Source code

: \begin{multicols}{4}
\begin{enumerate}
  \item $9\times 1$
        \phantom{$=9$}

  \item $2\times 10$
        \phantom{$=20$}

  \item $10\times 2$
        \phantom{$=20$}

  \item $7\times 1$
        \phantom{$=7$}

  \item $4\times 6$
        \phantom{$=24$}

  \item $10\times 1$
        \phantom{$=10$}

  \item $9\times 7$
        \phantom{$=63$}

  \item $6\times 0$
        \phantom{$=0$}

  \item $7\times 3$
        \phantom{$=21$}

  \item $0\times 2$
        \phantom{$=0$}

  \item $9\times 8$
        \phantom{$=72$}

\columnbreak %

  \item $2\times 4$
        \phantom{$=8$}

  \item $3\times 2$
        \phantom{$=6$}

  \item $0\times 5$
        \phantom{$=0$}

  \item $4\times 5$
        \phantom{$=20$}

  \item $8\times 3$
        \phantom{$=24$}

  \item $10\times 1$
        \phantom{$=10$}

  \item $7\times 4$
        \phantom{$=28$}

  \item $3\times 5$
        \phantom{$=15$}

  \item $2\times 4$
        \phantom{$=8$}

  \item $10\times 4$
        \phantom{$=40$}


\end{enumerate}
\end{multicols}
════════════════════
◆ Activity ◆
An exact copy of all the records is the only acceptable answer.

◆ Result of the task ◆
Source code

: \begin{multicols}{4}
\begin{enumerate}
  \item $9\times 1$
        \phantom{$=9$}

  \item $2\times 10$
        \phantom{$=20$}

  \item $10\times 2$
        \phantom{$=20$}

  \item $7\times 1$
        \phantom{$=7$}

  \item $4\times 6$
        \phantom{$=24$}

  \item $10\times 1$
        \phantom{$=10$}

  \item $9\times 7$
        \phantom{$=63$}

  \item $6\times 0$
        \phantom{$=0$}

  \item $7\times 3$
        \phantom{$=21$}

  \item $0\times 2$
        \phantom{$=0$}

  \item $9\times 8$
        \phantom{$=72$}

\columnbreak %

  \item $2\times 4$
        \phantom{$=8$}

  \item $3\times 2$
        \phantom{$=6$}

  \item $0\times 5$
        \phantom{$=0$}

  \item $4\times 5$
        \phantom{$=20$}

  \item $8\times 3$
        \phantom{$=24$}

  \item $10\times 1$
        \phantom{$=10$}

  \item $7\times 4$
        \phantom{$=28$}

  \item $3\times 5$
        \phantom{$=15$}

  \item $2\times 4$
        \phantom{$=8$}

  \item $10\times 4$
        \phantom{$=40$}


\end{enumerate}
\end{multicols}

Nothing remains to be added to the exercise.